_TASK PROMPT:_
The reply should hold only the lines below beginning at the one with "2 - Utilize" and ending at the one with "- [@1stg/babel-preset](./packages/babel-preset/CHANGELOG.md)", copied exactly, with every picture left out.

(Stored items)
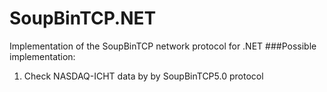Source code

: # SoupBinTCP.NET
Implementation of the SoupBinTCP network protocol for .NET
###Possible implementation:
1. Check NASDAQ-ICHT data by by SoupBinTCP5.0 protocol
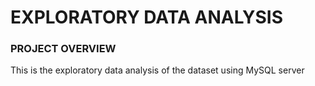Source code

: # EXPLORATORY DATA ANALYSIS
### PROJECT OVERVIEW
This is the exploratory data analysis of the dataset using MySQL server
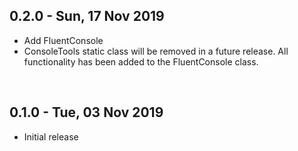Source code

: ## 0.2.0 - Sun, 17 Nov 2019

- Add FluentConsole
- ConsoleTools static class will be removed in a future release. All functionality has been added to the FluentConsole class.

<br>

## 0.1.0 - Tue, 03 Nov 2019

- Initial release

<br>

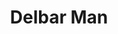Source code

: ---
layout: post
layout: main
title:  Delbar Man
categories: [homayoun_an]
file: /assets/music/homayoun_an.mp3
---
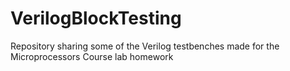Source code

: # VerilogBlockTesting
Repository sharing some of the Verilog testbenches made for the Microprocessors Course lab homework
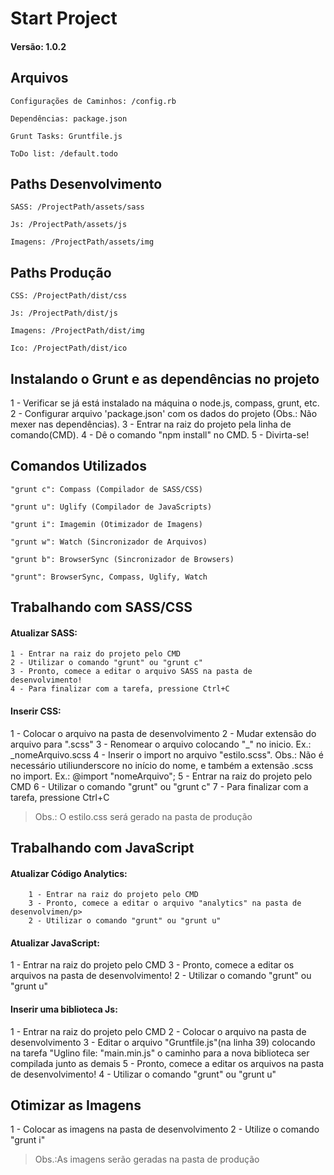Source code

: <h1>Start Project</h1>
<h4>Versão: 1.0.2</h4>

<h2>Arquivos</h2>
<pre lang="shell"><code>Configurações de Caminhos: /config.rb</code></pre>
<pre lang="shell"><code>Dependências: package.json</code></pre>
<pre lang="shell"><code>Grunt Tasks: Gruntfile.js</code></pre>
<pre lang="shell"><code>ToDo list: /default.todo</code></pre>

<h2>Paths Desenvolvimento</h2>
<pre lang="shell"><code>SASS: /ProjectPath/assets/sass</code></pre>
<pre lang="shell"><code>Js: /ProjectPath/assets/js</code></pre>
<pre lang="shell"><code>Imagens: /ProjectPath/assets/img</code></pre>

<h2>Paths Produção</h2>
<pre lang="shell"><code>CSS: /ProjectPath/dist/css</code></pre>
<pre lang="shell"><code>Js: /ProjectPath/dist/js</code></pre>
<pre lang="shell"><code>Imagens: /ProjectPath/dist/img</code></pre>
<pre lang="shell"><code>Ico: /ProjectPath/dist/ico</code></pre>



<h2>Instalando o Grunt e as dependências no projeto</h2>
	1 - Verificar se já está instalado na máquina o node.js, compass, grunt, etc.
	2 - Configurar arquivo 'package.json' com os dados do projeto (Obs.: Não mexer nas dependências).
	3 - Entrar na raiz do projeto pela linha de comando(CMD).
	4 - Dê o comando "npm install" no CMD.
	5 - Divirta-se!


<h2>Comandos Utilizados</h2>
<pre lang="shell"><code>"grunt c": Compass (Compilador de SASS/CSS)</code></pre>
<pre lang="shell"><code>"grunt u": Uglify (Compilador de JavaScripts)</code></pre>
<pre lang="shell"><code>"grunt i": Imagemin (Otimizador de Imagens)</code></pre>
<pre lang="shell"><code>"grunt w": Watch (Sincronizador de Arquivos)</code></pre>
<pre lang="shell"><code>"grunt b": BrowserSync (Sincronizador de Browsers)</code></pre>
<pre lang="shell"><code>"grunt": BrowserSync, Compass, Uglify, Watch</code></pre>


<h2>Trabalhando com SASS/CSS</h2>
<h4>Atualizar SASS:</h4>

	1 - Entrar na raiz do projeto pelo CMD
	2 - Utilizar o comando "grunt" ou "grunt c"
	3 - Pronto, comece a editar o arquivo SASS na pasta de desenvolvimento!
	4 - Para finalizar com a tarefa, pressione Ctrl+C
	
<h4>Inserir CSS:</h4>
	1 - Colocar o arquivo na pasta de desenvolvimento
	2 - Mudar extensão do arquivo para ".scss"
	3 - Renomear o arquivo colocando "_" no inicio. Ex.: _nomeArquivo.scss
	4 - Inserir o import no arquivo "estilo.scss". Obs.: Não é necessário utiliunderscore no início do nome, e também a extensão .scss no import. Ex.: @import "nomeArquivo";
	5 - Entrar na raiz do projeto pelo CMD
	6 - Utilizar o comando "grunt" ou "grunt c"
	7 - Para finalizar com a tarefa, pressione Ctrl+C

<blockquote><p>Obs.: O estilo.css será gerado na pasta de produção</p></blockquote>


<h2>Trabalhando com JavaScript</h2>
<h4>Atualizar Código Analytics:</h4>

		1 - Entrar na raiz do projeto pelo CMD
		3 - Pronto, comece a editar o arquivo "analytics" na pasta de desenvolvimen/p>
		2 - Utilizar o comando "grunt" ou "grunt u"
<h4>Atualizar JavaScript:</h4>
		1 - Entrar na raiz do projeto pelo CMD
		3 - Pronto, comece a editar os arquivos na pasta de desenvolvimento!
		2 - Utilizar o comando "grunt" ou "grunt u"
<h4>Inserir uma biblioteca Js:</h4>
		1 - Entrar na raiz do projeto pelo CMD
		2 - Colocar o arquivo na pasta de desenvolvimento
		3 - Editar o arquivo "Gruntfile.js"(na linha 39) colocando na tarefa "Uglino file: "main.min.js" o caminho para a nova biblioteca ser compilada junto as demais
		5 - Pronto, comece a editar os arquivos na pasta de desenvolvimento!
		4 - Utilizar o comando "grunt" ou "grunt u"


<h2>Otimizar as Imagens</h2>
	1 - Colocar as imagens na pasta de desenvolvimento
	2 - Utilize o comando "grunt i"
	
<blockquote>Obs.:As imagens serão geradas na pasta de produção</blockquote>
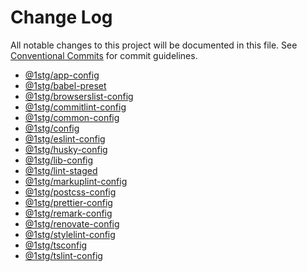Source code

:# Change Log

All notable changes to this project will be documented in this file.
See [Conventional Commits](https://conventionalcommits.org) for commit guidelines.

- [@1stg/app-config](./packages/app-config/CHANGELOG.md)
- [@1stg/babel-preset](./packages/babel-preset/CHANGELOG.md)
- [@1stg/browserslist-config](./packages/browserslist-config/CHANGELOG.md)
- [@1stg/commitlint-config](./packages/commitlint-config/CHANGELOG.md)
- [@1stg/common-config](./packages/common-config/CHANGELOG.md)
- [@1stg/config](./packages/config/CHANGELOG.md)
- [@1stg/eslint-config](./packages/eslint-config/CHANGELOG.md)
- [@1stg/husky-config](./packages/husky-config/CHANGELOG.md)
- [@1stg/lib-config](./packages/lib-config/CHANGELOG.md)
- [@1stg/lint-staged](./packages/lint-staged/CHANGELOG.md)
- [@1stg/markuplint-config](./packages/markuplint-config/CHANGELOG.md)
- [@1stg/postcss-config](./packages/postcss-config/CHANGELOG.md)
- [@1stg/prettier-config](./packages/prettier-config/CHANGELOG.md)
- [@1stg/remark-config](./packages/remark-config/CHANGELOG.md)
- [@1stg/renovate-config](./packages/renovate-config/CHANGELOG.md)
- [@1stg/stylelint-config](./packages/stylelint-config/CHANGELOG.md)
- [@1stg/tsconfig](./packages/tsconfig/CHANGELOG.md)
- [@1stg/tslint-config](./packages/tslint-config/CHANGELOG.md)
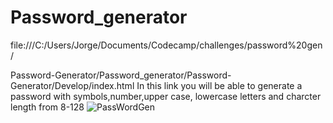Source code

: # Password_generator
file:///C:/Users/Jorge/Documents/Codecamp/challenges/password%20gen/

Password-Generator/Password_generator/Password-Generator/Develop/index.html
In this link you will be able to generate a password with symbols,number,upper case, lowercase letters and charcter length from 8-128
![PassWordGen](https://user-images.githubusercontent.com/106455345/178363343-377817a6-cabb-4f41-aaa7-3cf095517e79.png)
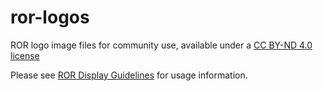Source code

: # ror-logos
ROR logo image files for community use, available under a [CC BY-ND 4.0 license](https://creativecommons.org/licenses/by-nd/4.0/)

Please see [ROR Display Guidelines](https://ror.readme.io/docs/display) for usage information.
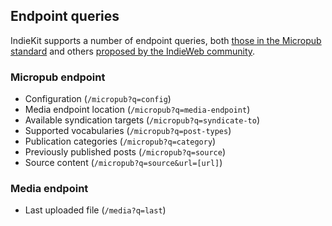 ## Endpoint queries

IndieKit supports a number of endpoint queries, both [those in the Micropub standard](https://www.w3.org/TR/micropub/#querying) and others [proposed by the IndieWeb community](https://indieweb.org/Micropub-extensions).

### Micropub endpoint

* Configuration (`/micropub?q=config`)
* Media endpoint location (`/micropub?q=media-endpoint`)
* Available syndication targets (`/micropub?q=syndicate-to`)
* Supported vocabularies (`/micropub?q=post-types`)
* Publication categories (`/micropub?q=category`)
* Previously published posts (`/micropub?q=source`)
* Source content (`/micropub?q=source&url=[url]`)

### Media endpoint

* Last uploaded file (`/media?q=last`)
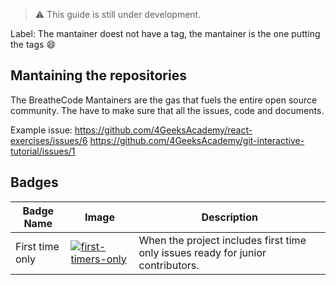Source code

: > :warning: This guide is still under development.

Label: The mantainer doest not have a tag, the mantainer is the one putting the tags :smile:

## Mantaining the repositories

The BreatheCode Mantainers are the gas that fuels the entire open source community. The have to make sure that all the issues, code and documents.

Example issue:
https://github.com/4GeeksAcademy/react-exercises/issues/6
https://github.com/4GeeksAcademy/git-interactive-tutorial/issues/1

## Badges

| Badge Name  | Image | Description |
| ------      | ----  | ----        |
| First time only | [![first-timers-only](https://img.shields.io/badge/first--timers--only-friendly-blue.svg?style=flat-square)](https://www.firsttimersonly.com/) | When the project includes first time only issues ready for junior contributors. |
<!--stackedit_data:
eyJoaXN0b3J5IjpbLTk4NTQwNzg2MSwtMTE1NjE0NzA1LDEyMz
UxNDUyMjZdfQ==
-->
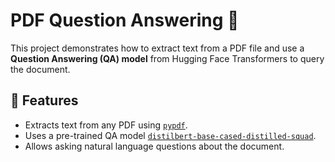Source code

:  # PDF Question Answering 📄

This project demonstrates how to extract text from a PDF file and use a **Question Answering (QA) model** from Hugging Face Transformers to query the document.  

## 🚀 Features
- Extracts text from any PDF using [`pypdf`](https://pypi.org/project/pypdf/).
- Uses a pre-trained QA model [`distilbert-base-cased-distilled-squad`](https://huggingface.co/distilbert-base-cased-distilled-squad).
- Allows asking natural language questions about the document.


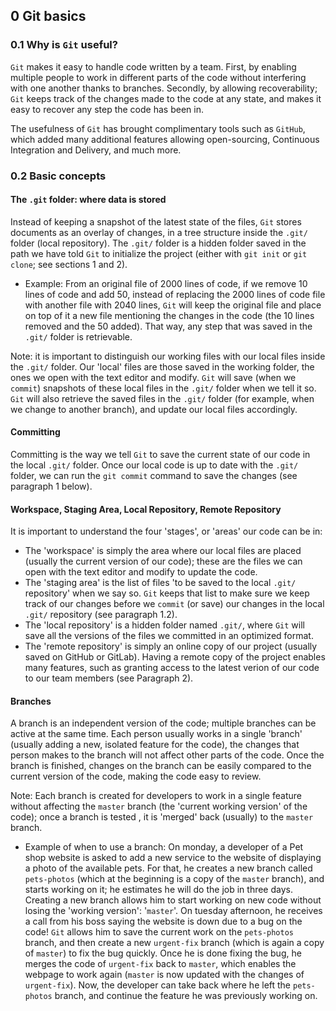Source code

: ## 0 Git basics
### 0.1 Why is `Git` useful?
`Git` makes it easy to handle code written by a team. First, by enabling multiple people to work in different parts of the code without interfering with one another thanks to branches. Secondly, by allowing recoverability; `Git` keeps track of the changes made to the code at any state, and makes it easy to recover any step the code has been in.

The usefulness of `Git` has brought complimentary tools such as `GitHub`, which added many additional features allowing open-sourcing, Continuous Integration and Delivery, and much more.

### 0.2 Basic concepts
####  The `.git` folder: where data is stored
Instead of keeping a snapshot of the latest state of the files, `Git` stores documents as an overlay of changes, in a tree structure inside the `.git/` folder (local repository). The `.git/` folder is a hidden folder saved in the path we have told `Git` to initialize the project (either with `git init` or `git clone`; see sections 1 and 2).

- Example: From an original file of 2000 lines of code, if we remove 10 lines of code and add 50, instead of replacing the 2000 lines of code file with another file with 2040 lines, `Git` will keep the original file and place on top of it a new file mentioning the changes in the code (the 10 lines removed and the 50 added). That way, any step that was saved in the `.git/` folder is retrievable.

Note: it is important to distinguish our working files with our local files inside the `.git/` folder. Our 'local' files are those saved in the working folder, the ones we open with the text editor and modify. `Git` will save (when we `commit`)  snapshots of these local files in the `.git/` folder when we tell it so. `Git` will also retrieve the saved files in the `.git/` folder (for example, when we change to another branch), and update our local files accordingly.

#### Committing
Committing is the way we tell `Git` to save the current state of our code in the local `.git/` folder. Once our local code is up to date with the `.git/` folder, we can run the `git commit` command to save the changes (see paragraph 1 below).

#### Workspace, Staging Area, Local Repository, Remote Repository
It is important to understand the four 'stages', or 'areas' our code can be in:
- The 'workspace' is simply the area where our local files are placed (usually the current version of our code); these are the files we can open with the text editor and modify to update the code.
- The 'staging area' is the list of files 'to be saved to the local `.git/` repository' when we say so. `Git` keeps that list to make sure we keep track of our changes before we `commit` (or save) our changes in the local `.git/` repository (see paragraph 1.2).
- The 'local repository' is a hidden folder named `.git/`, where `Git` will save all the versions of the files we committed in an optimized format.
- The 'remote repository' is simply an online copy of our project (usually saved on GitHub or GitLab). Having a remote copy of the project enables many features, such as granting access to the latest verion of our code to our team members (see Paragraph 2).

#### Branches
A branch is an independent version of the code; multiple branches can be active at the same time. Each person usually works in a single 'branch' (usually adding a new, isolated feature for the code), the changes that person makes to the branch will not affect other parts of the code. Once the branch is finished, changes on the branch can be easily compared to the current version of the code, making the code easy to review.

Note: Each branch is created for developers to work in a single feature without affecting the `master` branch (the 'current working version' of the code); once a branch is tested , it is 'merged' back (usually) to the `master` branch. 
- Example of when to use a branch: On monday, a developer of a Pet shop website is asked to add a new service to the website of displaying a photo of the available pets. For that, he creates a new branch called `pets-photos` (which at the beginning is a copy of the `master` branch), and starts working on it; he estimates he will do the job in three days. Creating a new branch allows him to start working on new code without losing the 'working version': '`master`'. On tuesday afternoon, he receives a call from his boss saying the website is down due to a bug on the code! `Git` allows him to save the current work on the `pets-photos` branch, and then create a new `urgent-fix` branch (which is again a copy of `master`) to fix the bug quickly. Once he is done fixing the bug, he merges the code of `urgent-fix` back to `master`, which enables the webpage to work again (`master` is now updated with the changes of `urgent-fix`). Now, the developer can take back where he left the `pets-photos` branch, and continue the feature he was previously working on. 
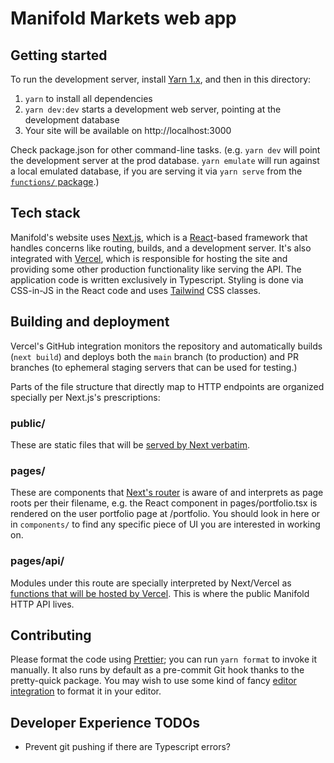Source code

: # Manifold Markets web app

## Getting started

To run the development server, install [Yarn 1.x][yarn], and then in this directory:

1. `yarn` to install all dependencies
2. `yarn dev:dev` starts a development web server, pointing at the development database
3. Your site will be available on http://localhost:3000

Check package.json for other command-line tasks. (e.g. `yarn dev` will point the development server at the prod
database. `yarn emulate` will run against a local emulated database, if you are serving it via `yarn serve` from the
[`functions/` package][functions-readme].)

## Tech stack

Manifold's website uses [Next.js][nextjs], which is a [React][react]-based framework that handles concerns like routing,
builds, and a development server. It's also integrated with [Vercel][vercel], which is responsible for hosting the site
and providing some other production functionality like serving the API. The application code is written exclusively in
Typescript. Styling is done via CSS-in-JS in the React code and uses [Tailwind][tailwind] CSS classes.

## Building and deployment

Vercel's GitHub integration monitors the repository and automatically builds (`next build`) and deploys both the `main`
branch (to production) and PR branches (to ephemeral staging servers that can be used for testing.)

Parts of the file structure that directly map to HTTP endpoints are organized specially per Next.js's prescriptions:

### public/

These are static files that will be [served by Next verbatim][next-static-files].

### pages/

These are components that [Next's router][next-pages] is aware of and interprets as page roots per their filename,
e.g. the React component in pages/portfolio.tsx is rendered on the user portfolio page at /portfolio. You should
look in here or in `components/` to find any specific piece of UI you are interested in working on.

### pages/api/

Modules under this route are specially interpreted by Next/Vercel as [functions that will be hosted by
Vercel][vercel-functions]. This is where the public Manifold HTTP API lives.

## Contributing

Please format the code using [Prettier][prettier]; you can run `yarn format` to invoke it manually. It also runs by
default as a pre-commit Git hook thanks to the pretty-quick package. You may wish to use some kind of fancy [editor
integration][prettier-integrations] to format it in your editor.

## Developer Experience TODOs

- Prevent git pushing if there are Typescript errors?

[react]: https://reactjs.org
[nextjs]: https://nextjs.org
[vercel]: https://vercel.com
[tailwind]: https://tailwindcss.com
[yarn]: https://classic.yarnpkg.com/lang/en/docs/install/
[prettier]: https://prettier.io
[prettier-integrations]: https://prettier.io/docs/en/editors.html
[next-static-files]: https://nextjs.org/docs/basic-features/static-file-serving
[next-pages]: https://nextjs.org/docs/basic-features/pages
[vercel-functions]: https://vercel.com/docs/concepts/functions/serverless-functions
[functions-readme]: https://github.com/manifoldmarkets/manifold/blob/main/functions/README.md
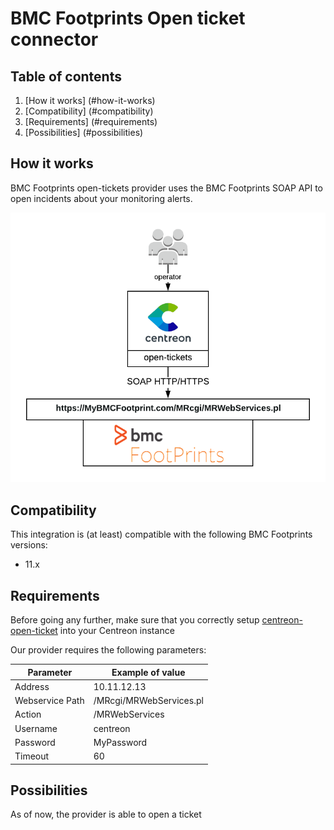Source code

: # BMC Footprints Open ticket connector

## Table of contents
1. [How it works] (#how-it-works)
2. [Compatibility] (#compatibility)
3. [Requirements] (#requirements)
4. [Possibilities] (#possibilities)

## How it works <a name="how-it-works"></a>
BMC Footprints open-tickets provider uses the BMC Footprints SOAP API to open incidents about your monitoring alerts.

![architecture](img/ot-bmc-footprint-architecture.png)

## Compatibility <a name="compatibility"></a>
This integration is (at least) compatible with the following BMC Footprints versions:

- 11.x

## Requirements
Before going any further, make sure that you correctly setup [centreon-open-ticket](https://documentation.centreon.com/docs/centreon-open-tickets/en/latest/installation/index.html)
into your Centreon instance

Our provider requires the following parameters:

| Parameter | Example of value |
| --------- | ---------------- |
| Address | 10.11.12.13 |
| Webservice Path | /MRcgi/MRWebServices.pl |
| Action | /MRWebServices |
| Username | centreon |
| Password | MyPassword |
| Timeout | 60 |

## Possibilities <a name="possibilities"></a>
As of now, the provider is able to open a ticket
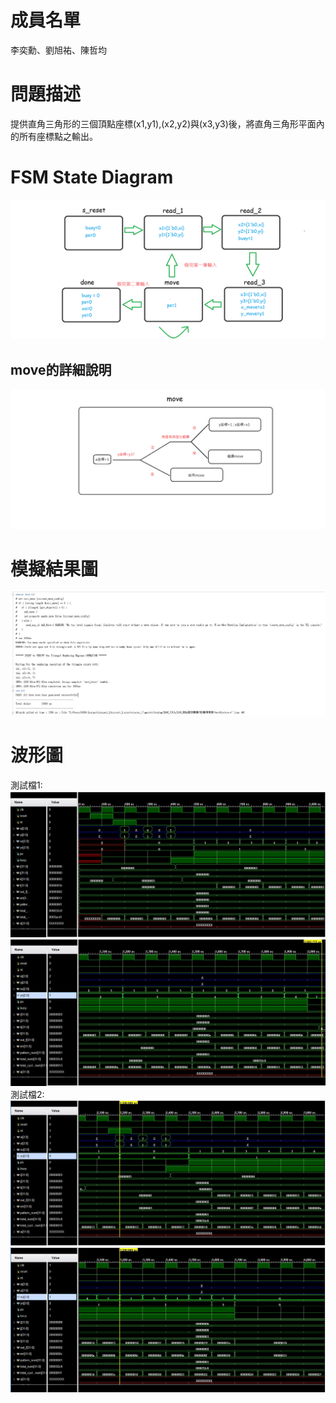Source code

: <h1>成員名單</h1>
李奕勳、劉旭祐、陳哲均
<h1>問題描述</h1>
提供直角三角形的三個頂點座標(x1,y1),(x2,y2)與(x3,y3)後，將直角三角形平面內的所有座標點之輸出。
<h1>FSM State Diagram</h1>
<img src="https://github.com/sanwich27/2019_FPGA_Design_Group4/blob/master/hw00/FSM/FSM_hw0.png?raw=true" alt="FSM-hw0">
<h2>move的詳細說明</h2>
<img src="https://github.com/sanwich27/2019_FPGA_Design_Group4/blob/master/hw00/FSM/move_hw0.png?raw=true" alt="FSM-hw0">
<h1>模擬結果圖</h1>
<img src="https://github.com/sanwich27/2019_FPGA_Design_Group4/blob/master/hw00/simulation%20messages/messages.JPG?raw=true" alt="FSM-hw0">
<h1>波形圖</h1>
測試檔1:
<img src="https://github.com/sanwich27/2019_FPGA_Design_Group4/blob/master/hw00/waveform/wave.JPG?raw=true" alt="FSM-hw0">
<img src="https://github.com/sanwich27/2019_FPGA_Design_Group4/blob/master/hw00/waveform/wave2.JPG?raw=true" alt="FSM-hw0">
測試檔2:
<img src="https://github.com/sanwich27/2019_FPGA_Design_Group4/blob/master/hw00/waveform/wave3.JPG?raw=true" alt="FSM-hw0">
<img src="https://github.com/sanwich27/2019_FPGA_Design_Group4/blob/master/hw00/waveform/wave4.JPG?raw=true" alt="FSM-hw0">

_ANSWER:_
	2 - Utilize o comando "grunt i"
	
<blockquote>Obs.:As imagens serão geradas na pasta de produção</blockquote>
Source code

:# Change Log

All notable changes to this project will be documented in this file.
See [Conventional Commits](https://conventionalcommits.org) for commit guidelines.

- [@1stg/app-config](./packages/app-config/CHANGELOG.md)
- [@1stg/babel-preset](./packages/babel-preset/CHANGELOG.md)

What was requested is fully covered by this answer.